En cuanto a la interacción entre personajes y relaciones, las tareas son limitadas: alimentar, jugar y vestir a los Mii. Si bien algunas dinámicas pueden ser graciosa, la repetitividad podría desanimar a algunos jugadores. La idea de conectar la vida del juego con la realidad es un buen chiste, pero necesita ser compartido. Nintendo no facilita la opción de compartir contenido en redes sociales, probablemente para evitar problemas de moderación, aunque se puede transferir a una PC mediante conexión, lo que termina siendo un obstáculo innecesario que limita un componente social vital en la experiencia.

Identidad propia en un mercado competitivo

Sin duda, la identidad única de Tomodachi Life: Living the Dream es atractiva, especialmente en un momento en que Nintendo está intentando revitalizar Animal Crossing y ha tenido éxitos inesperados con Pokémon Pokopia.
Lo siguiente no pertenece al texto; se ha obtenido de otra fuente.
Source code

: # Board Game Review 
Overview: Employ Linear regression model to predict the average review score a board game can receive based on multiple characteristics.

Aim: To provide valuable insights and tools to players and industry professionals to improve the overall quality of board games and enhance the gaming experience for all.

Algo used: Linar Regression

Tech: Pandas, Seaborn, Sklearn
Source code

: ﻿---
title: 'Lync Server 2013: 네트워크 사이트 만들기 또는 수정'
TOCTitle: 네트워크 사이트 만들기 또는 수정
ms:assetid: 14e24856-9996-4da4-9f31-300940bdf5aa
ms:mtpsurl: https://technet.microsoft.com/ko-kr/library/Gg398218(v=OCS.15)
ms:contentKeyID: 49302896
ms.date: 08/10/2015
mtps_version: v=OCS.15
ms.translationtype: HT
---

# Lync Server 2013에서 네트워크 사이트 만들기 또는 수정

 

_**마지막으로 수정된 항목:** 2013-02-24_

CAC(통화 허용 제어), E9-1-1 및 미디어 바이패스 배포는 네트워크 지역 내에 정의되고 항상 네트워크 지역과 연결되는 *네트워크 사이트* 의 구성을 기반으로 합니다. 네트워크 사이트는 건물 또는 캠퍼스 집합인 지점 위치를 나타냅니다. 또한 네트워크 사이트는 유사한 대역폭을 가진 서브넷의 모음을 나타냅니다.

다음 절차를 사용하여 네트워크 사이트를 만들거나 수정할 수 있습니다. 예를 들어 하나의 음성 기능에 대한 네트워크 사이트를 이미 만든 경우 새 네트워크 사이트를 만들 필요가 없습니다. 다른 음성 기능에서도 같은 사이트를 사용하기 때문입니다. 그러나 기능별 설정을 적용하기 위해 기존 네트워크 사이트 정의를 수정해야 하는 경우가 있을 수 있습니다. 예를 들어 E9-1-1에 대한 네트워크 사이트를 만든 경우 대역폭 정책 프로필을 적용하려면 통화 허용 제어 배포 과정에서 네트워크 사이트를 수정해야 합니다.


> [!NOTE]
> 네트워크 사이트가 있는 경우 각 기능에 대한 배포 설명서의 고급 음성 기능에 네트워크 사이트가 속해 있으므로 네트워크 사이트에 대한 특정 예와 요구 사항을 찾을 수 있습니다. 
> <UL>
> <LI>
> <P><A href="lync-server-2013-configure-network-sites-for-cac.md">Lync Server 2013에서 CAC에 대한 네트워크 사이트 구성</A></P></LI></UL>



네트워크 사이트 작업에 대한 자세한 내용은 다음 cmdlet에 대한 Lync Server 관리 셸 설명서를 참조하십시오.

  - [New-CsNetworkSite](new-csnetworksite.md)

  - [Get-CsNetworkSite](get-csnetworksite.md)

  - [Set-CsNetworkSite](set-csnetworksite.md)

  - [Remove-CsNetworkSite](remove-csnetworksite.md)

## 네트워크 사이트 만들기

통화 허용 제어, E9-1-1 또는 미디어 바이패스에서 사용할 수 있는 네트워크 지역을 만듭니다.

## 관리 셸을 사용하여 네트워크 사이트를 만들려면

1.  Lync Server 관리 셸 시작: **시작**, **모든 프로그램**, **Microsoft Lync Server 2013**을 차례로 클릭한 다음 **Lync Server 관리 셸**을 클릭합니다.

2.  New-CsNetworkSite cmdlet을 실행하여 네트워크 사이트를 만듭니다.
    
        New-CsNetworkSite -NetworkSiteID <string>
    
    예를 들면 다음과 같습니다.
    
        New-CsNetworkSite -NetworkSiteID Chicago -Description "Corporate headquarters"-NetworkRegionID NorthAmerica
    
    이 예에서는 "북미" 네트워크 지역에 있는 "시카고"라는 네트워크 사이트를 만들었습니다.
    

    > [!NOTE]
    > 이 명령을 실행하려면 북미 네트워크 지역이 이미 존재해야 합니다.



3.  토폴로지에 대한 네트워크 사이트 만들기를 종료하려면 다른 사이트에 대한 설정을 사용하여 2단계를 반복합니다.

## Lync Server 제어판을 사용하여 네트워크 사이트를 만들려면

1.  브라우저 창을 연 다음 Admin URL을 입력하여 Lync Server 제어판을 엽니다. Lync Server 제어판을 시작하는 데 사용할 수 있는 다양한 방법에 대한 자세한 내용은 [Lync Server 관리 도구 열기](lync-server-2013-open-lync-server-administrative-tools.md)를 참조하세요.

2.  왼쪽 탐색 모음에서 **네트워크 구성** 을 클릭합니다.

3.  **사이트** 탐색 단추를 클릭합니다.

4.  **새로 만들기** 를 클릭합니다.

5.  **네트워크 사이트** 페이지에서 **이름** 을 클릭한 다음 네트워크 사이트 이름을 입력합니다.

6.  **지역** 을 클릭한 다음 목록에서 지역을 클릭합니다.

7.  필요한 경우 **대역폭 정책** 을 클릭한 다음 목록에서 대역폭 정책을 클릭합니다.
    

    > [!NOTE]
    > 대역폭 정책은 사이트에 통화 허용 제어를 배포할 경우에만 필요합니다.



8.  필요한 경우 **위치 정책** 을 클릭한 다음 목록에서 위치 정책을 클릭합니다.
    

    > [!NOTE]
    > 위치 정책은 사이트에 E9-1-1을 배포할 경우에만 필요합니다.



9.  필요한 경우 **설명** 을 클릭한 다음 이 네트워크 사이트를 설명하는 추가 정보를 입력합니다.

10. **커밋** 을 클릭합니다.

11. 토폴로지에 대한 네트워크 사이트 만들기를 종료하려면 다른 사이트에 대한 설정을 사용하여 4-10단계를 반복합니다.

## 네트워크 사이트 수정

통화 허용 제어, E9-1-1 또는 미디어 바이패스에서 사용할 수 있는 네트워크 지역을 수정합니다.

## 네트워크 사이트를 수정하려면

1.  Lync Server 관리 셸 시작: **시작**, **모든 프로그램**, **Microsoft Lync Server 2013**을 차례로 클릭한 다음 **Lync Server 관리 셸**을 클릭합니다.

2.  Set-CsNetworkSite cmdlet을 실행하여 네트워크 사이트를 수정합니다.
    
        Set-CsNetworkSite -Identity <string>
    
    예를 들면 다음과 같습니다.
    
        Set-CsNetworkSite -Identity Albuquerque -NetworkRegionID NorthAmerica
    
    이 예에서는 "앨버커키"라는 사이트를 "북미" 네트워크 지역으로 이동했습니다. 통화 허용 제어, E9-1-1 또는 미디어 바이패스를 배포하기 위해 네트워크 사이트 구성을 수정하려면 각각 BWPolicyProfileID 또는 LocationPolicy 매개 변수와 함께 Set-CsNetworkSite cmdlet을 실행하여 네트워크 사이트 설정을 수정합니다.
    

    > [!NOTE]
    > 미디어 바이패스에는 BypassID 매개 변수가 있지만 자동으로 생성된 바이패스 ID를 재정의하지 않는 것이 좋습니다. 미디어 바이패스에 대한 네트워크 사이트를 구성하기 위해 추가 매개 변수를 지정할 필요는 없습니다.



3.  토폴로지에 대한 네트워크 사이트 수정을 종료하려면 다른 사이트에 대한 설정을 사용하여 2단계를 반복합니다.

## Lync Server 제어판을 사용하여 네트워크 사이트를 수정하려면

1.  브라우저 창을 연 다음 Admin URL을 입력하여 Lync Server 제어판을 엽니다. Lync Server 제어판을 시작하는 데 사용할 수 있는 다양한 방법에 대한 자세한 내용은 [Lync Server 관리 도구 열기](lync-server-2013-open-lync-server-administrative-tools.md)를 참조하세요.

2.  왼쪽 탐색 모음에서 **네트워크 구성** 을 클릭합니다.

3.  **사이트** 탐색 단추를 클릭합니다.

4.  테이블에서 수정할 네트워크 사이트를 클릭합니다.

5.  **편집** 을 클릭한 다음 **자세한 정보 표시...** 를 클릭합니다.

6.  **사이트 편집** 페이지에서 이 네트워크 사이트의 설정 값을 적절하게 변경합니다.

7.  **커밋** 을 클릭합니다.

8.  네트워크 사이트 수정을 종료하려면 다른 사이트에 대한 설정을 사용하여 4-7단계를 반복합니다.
Si bien ofrece una experiencia distinta y una propuesta que puede durar meses, no es un juego para todos. Tomodachi Life: Living the Dream sigue siendo esencialmente un videojuego dirigido a su público objetivo original.

Finalmente, aunque el juego presenta intenciones de ser más accesible a un público occidental, los factores sociales cuidadosamente controlados por Nintendo limitan su extensión y pueden hacer que el contenido parezca escaso y repetitivo. No es un mal juego como tal, pero sí se siente como un título más dirigido a aquellos que disfrutan del proceso de crear Mii durante largas sesiones o encuentran inmensamente divertidos los gags del juego. En resumen, podía haber alcanzado más.